--- TASK DIRECTIONS ---
Look through the entries below for the string "allows", and copy each line where it is found.

--- Data extracted from a collection ---

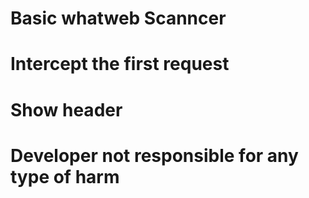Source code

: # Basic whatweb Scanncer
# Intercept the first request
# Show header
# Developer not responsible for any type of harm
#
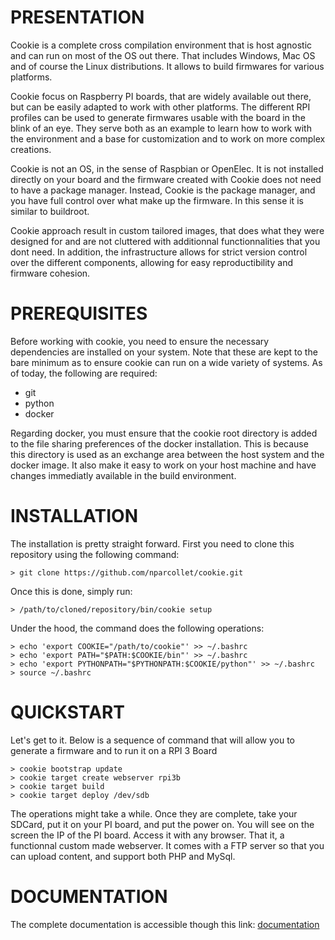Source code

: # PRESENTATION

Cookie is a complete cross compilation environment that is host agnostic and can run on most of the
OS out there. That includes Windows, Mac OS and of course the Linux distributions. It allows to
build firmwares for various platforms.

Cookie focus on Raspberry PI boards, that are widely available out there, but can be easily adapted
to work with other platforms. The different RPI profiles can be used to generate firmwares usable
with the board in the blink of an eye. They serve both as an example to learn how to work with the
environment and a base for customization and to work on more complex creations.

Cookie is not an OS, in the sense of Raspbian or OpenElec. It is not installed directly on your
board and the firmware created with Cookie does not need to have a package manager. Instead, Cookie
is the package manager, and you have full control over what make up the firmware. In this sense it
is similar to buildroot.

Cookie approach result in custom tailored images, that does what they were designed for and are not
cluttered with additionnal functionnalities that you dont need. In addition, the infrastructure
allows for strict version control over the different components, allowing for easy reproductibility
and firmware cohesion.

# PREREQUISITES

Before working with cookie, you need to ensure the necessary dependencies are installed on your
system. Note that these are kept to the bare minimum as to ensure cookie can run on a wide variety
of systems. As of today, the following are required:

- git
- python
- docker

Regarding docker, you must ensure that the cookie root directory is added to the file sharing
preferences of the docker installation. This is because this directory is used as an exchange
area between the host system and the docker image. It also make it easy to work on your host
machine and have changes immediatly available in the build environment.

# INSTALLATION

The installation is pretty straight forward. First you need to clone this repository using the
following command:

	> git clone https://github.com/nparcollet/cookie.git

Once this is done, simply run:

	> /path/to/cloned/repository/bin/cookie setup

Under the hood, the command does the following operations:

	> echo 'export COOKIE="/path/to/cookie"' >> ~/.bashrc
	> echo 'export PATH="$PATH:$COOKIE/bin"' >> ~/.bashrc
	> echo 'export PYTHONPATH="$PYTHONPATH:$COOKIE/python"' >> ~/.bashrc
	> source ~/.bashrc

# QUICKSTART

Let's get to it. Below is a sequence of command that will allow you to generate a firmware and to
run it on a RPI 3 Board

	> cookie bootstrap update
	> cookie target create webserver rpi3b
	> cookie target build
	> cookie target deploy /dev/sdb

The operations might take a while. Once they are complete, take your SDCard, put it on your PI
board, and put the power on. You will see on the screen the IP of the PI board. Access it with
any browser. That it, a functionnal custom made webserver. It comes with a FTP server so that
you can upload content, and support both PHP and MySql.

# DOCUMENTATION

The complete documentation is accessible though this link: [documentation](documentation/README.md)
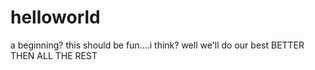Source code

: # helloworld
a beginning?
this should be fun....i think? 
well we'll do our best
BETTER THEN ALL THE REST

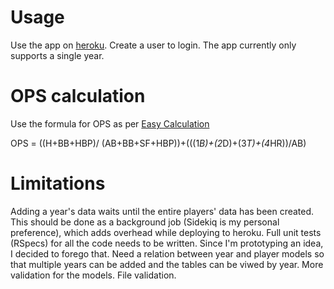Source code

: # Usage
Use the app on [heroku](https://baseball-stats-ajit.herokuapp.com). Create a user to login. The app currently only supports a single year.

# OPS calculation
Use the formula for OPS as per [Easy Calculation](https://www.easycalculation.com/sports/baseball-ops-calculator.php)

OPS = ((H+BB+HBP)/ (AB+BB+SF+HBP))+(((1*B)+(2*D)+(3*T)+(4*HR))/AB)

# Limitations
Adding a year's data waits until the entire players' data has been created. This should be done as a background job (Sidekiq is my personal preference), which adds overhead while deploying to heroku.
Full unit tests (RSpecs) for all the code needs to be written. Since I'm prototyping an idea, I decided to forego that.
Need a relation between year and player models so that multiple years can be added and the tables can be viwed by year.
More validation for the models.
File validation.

--- TASK SOLUTION ---
OS out there. That includes Windows, Mac OS and of course the Linux distributions. It allows to
allows for strict version control over the different components, allowing for easy reproductibility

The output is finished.